Professor Jerome McCarthy coined this term which breaks down into four separate parts: product, price, place, and promotion, better known as the four P’s of marketing. Some experts feel this early 60’s mentality is a little archaic and should reflect societies other factors. Today’s marketers feel there are two important P’s that have been overlooked, or intentionally ignored, and they are politics and public opinion. The first P in the marketing mix is product.
A product is any physical good, service or idea that satisfies a want or need. Because the term “product” is somewhat vast in its definition, marketers dissect the meaning into a smaller unit known as a commodity. A commodity is a product with subtle differences. These differences can range from physical to geographical. Kotler uses the example of DuPont dacron, nylon, and orlon, “DuPont deserves credit for creating brilliant new fibers displaying different properties. In each case it gives them memorable names.
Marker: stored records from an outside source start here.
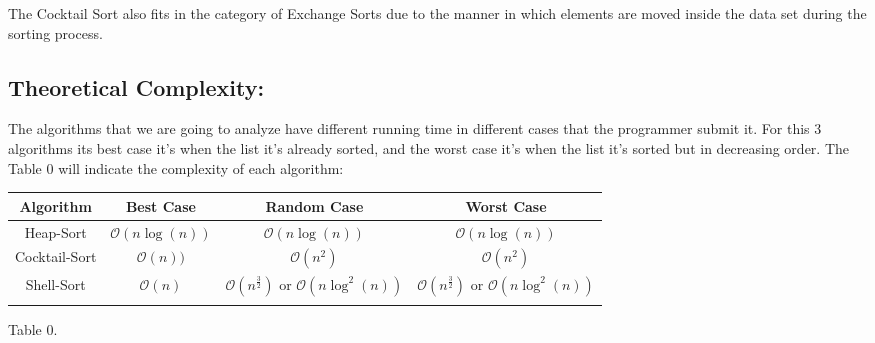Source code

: The Cocktail Sort also fits in the category of Exchange Sorts due to the manner in which elements are moved inside the data set during the sorting process.

\subsection{Theoretical Complexity:}

The algorithms that we are going to analyze have different running time in different cases that the programmer submit it. For this 3 algorithms its best case it's when the list it's already sorted, and the worst case it's when the list it's sorted but in decreasing order. The Table 0 will indicate the complexity of each algorithm: \hfill \break

{\small
\begin{center} 
\begin{tabular}[.5cm]{ c c c c } 
\toprule \toprule
\hspace{20px} Algorithm \hspace{20px} & \hspace{30px} Best Case \hspace{30px} & \hspace{30px} Random Case \hspace{30px} & \hspace{30px} Worst Case \hspace{30px} \\ 
\midrule \midrule
Heap-Sort & $\mathcal{O}(n\log(n))$ & $\mathcal{O}(n\log(n))$ & $\mathcal{O}(n\log(n))$ \\
\cmidrule{1-4}
Cocktail-Sort & $\mathcal{O}(n))$ & $\mathcal{O}(n^{2})$ & $\mathcal{O}(n^{2})$ \\
\cmidrule{1-4}
Shell-Sort & $\mathcal{O}(n)$ & $\mathcal{O}(n^{\frac{3}{2}})$ or $\mathcal{O}(n\log^{2}(n))$ & $\mathcal{O}(n^{\frac{3}{2}})$ or $\mathcal{O}(n\log^{2}(n))$ \\
\bottomrule 
\linebreak 
\end{tabular} 
\linebreak \linebreak Table 0.
\end{center}}


\pagebreak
The next ingredient in the marketing mix is price. The price of a product depends on several factors including, but not excluded to, the product being offered, competitors pricing on a like item and the demand for the product. Companies use a variety of techniques to reach the most competitive price for their product. One example of this would be cost-based pricing. Cost-based pricing is simply adding a markup to the cost of the item. On the other hand, a company could also employ value-based pricing.
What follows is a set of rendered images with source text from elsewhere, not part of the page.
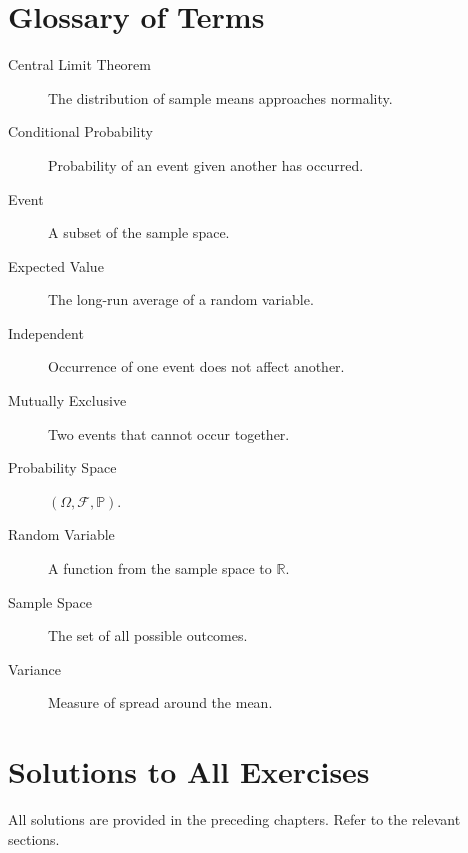 \documentclass[12pt,a4paper,oneside]{report}
\theoremstyle{mytheorem}
\theoremstyle{mydefinition}
\theoremstyle{myremark}
\newcommand{\Prob}{\mathbb{P}}
\begin{document}
\chapter{Glossary of Terms}
\begin{description}
    \item[Central Limit Theorem] The distribution of sample means approaches normality.
    \item[Conditional Probability] Probability of an event given another has occurred.
    \item[Event] A subset of the sample space.
    \item[Expected Value] The long-run average of a random variable.
    \item[Independent] Occurrence of one event does not affect another.
    \item[Mutually Exclusive] Two events that cannot occur together.
    \item[Probability Space] $(\Omega, \mathcal{F}, \Prob)$.
    \item[Random Variable] A function from the sample space to $\mathbb{R}$.
    \item[Sample Space] The set of all possible outcomes.
    \item[Variance] Measure of spread around the mean.
\end{description}

\chapter{Solutions to All Exercises}
All solutions are provided in the preceding chapters. Refer to the relevant sections.
\end{document}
Value-based pricing is a hypothesis of the maximum amount of money a person will spend on a product and then pricing the item below that figure to make the item more appealing. Both pricing techniques take into account the supply and demand for an item. After a need is uncovered and a price is set, the next step in the marketing mix is deciding where to market the product. This is refereed to as place or distribution. How and where will your products be sold?
Companies chose to sell a product directly to customer or use a retailer/wholesaler to distribute their product. The best example of direct selling would be Gateway computers in their early years. Before there was a Gateway Country in every city, a person did not have the option of walking into their store and seeing the many options available. If a person wanted to purchase one of their computers, he or she had to call the company direct. Now, Gateway has expanded into storefronts but you are still purchasing the computer directly from Gateway.
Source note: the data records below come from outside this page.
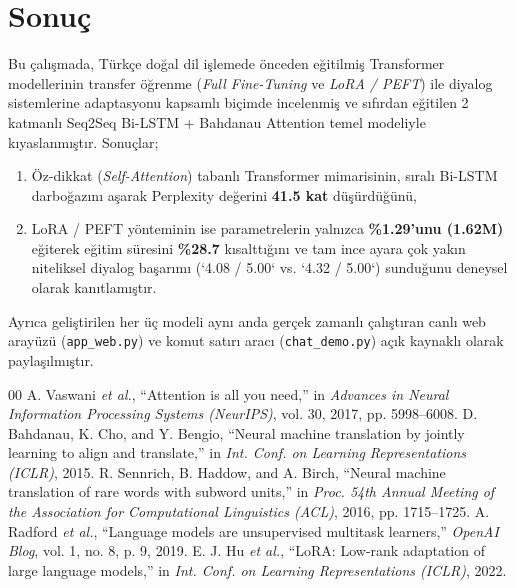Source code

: \documentclass[conference]{IEEEtran}
\begin{document}
\section{Sonuç}
Bu çalışmada, Türkçe doğal dil işlemede önceden eğitilmiş Transformer modellerinin transfer öğrenme (\textit{Full Fine-Tuning} ve \textit{LoRA / PEFT}) ile diyalog sistemlerine adaptasyonu kapsamlı biçimde incelenmiş ve sıfırdan eğitilen 2 katmanlı Seq2Seq Bi-LSTM + Bahdanau Attention temel modeliyle kıyaslanmıştır. Sonuçlar;
\begin{enumerate}
    \item Öz-dikkat (\textit{Self-Attention}) tabanlı Transformer mimarisinin, sıralı Bi-LSTM darboğazını aşarak Perplexity değerini \textbf{41.5 kat} düşürdüğünü,
    \item LoRA / PEFT yönteminin ise parametrelerin yalnızca \textbf{\%1.29'unu (1.62M)} eğiterek eğitim süresini \textbf{\%28.7} kısalttığını ve tam ince ayara çok yakın niteliksel diyalog başarımı (`4.08 / 5.00` vs. `4.32 / 5.00`) sunduğunu deneysel olarak kanıtlamıştır.
\end{enumerate}
Ayrıca geliştirilen her üç modeli aynı anda gerçek zamanlı çalıştıran canlı web arayüzü (\texttt{app\_web.py}) ve komut satırı aracı (\texttt{chat\_demo.py}) açık kaynaklı olarak paylaşılmıştır.

\begin{thebibliography}{00}
 A. Vaswani \textit{et al.}, ``Attention is all you need,'' in \textit{Advances in Neural Information Processing Systems (NeurIPS)}, vol. 30, 2017, pp. 5998--6008.
 D. Bahdanau, K. Cho, and Y. Bengio, ``Neural machine translation by jointly learning to align and translate,'' in \textit{Int. Conf. on Learning Representations (ICLR)}, 2015.
 R. Sennrich, B. Haddow, and A. Birch, ``Neural machine translation of rare words with subword units,'' in \textit{Proc. 54th Annual Meeting of the Association for Computational Linguistics (ACL)}, 2016, pp. 1715--1725.
 A. Radford \textit{et al.}, ``Language models are unsupervised multitask learners,'' \textit{OpenAI Blog}, vol. 1, no. 8, p. 9, 2019.
 E. J. Hu \textit{et al.}, ``LoRA: Low-rank adaptation of large language models,'' in \textit{Int. Conf. on Learning Representations (ICLR)}, 2022.
\end{thebibliography}
\end{document}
A retailer would be the average department store. These stores carry a wide-range of items from a plethora of manufacturers. When you walk into one of these stores you can usually see “like” items made by different companies. Jeans would be a good example to illustrate this point. Department stores usually carry jeans made by different companies like Levi’s and Guess. Now that a need has been identified, a price has been set, and a means for distribution has been established, the final step is to promote the product.
All other factors considered; advertising is probably the most important aspect of the marketing mix. A product, which no one has heard about, is not making a company any money. Companies spend millions of dollars a year on advertising. Advertising is a very intricate process. Contrary to popular belief, ads are directed at a very specific audience, and have well defined goals. Some companies use advertising to promote their product while others may advertise their products as a public service.